** WHAT YOU NEED TO DO **
When you answer, give every record back exactly as written.

** DATA IN THIS EXERCISE **
*** Begin section ***

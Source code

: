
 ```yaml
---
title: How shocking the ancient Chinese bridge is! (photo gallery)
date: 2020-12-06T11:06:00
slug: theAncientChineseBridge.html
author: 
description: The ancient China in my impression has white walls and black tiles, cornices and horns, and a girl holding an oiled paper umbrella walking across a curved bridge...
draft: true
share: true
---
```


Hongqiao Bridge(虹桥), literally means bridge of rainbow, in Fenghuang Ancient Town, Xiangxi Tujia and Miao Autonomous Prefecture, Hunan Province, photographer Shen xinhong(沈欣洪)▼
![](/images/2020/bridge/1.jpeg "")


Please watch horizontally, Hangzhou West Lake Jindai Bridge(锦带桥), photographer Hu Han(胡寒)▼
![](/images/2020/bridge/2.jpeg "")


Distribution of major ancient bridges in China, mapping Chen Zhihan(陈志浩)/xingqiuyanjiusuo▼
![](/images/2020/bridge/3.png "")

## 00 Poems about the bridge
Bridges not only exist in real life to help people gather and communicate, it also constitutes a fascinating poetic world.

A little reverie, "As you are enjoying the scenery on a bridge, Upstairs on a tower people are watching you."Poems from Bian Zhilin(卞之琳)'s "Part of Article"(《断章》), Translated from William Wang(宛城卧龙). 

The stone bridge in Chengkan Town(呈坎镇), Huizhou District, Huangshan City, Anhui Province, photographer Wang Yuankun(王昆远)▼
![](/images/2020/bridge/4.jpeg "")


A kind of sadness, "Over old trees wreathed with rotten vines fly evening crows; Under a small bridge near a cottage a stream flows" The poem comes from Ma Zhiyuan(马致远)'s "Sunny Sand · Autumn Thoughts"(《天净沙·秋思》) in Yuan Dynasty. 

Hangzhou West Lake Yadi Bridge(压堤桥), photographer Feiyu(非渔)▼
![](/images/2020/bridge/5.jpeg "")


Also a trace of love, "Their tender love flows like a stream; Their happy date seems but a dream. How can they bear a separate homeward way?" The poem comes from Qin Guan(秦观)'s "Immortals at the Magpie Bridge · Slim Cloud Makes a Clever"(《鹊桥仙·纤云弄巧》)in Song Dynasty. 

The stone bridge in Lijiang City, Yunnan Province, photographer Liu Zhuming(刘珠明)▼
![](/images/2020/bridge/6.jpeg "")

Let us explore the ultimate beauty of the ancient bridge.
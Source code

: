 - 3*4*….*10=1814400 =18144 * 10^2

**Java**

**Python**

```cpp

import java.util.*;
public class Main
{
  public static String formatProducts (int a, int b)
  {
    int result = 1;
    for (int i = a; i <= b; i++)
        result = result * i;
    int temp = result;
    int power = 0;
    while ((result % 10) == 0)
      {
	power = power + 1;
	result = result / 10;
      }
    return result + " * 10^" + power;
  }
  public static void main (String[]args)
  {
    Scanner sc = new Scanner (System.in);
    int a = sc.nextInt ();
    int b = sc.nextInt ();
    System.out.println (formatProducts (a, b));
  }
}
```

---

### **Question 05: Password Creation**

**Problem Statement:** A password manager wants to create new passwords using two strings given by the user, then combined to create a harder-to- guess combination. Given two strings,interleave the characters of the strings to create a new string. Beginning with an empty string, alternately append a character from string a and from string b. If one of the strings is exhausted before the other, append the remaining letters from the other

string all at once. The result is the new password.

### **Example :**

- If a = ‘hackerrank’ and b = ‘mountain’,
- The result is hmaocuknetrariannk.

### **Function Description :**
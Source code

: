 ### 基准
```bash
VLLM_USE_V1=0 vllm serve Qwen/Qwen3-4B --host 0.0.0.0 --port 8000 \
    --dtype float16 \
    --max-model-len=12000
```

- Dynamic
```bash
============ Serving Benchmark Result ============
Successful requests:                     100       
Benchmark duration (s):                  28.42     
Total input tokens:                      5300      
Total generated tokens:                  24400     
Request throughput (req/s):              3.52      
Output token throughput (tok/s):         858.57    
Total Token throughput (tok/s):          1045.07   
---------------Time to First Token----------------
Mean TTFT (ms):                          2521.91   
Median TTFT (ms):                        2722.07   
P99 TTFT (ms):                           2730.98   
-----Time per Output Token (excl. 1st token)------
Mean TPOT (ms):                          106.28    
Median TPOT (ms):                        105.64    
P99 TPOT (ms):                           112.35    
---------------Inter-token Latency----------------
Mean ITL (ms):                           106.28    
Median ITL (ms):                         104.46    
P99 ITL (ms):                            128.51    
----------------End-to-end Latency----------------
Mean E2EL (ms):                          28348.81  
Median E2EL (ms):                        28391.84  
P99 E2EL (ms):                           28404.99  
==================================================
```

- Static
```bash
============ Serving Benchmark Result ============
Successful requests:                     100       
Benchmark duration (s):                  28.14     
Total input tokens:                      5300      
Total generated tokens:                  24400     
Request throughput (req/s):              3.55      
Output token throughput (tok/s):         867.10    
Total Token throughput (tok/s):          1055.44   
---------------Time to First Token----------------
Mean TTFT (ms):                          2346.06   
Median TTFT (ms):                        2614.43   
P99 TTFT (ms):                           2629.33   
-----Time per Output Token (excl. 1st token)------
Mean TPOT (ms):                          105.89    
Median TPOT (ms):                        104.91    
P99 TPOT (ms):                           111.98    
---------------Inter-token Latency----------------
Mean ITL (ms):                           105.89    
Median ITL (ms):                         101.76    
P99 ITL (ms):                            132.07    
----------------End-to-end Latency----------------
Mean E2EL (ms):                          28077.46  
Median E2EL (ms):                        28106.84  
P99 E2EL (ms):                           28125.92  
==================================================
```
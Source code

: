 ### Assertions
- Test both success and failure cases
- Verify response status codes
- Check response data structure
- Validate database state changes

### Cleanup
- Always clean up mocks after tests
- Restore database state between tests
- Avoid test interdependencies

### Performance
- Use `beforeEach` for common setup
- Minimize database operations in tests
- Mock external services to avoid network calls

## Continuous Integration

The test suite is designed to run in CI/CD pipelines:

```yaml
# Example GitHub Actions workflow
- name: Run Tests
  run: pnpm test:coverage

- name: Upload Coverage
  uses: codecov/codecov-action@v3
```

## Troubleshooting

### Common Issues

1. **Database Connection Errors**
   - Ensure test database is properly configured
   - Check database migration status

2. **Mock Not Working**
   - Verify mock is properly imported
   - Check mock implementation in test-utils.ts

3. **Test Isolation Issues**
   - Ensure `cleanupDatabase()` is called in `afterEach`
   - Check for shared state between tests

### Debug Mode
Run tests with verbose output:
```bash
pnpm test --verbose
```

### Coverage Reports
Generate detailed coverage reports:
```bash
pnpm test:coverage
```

*** End section ***

** OUTPUT OF THE TASK **
Source code

:
 ```yaml
---
title: How shocking the ancient Chinese bridge is! (photo gallery)
date: 2020-12-06T11:06:00
slug: theAncientChineseBridge.html
author: 
description: The ancient China in my impression has white walls and black tiles, cornices and horns, and a girl holding an oiled paper umbrella walking across a curved bridge...
draft: true
share: true
---
```


Hongqiao Bridge(虹桥), literally means bridge of rainbow, in Fenghuang Ancient Town, Xiangxi Tujia and Miao Autonomous Prefecture, Hunan Province, photographer Shen xinhong(沈欣洪)▼
![](/images/2020/bridge/1.jpeg "")


Please watch horizontally, Hangzhou West Lake Jindai Bridge(锦带桥), photographer Hu Han(胡寒)▼
![](/images/2020/bridge/2.jpeg "")


Distribution of major ancient bridges in China, mapping Chen Zhihan(陈志浩)/xingqiuyanjiusuo▼
![](/images/2020/bridge/3.png "")

## 00 Poems about the bridge
Bridges not only exist in real life to help people gather and communicate, it also constitutes a fascinating poetic world.

A little reverie, "As you are enjoying the scenery on a bridge, Upstairs on a tower people are watching you."Poems from Bian Zhilin(卞之琳)'s "Part of Article"(《断章》), Translated from William Wang(宛城卧龙). 

The stone bridge in Chengkan Town(呈坎镇), Huizhou District, Huangshan City, Anhui Province, photographer Wang Yuankun(王昆远)▼
![](/images/2020/bridge/4.jpeg "")


A kind of sadness, "Over old trees wreathed with rotten vines fly evening crows; Under a small bridge near a cottage a stream flows" The poem comes from Ma Zhiyuan(马致远)'s "Sunny Sand · Autumn Thoughts"(《天净沙·秋思》) in Yuan Dynasty. 

Hangzhou West Lake Yadi Bridge(压堤桥), photographer Feiyu(非渔)▼
![](/images/2020/bridge/5.jpeg "")


Also a trace of love, "Their tender love flows like a stream; Their happy date seems but a dream. How can they bear a separate homeward way?" The poem comes from Qin Guan(秦观)'s "Immortals at the Magpie Bridge · Slim Cloud Makes a Clever"(《鹊桥仙·纤云弄巧》)in Song Dynasty. 

The stone bridge in Lijiang City, Yunnan Province, photographer Liu Zhuming(刘珠明)▼
![](/images/2020/bridge/6.jpeg "")

Let us explore the ultimate beauty of the ancient bridge.
Source code

: - 3*4*….*10=1814400 =18144 * 10^2

**Java**

**Python**

```cpp

import java.util.*;
public class Main
{
  public static String formatProducts (int a, int b)
  {
    int result = 1;
    for (int i = a; i <= b; i++)
        result = result * i;
    int temp = result;
    int power = 0;
    while ((result % 10) == 0)
      {
	power = power + 1;
	result = result / 10;
      }
    return result + " * 10^" + power;
  }
  public static void main (String[]args)
  {
    Scanner sc = new Scanner (System.in);
    int a = sc.nextInt ();
    int b = sc.nextInt ();
    System.out.println (formatProducts (a, b));
  }
}
```

---

### **Question 05: Password Creation**

**Problem Statement:** A password manager wants to create new passwords using two strings given by the user, then combined to create a harder-to- guess combination. Given two strings,interleave the characters of the strings to create a new string. Beginning with an empty string, alternately append a character from string a and from string b. If one of the strings is exhausted before the other, append the remaining letters from the other

string all at once. The result is the new password.

### **Example :**

- If a = ‘hackerrank’ and b = ‘mountain’,
- The result is hmaocuknetrariannk.

### **Function Description :**
Source code

: ### 基准
```bash
VLLM_USE_V1=0 vllm serve Qwen/Qwen3-4B --host 0.0.0.0 --port 8000 \
    --dtype float16 \
    --max-model-len=12000
```

- Dynamic
```bash
============ Serving Benchmark Result ============
Successful requests:                     100       
Benchmark duration (s):                  28.42     
Total input tokens:                      5300      
Total generated tokens:                  24400     
Request throughput (req/s):              3.52      
Output token throughput (tok/s):         858.57    
Total Token throughput (tok/s):          1045.07   
---------------Time to First Token----------------
Mean TTFT (ms):                          2521.91   
Median TTFT (ms):                        2722.07   
P99 TTFT (ms):                           2730.98   
-----Time per Output Token (excl. 1st token)------
Mean TPOT (ms):                          106.28    
Median TPOT (ms):                        105.64    
P99 TPOT (ms):                           112.35    
---------------Inter-token Latency----------------
Mean ITL (ms):                           106.28    
Median ITL (ms):                         104.46    
P99 ITL (ms):                            128.51    
----------------End-to-end Latency----------------
Mean E2EL (ms):                          28348.81  
Median E2EL (ms):                        28391.84  
P99 E2EL (ms):                           28404.99  
==================================================
```

- Static
```bash
============ Serving Benchmark Result ============
Successful requests:                     100       
Benchmark duration (s):                  28.14     
Total input tokens:                      5300      
Total generated tokens:                  24400     
Request throughput (req/s):              3.55      
Output token throughput (tok/s):         867.10    
Total Token throughput (tok/s):          1055.44   
---------------Time to First Token----------------
Mean TTFT (ms):                          2346.06   
Median TTFT (ms):                        2614.43   
P99 TTFT (ms):                           2629.33   
-----Time per Output Token (excl. 1st token)------
Mean TPOT (ms):                          105.89    
Median TPOT (ms):                        104.91    
P99 TPOT (ms):                           111.98    
---------------Inter-token Latency----------------
Mean ITL (ms):                           105.89    
Median ITL (ms):                         101.76    
P99 ITL (ms):                            132.07    
----------------End-to-end Latency----------------
Mean E2EL (ms):                          28077.46  
Median E2EL (ms):                        28106.84  
P99 E2EL (ms):                           28125.92  
==================================================
```
Source code

: ### Assertions
- Test both success and failure cases
- Verify response status codes
- Check response data structure
- Validate database state changes

### Cleanup
- Always clean up mocks after tests
- Restore database state between tests
- Avoid test interdependencies

### Performance
- Use `beforeEach` for common setup
- Minimize database operations in tests
- Mock external services to avoid network calls

## Continuous Integration

The test suite is designed to run in CI/CD pipelines:

```yaml
# Example GitHub Actions workflow
- name: Run Tests
  run: pnpm test:coverage

- name: Upload Coverage
  uses: codecov/codecov-action@v3
```

## Troubleshooting

### Common Issues

1. **Database Connection Errors**
   - Ensure test database is properly configured
   - Check database migration status

2. **Mock Not Working**
   - Verify mock is properly imported
   - Check mock implementation in test-utils.ts

3. **Test Isolation Issues**
   - Ensure `cleanupDatabase()` is called in `afterEach`
   - Check for shared state between tests

### Debug Mode
Run tests with verbose output:
```bash
pnpm test --verbose
```

### Coverage Reports
Generate detailed coverage reports:
```bash
pnpm test:coverage
```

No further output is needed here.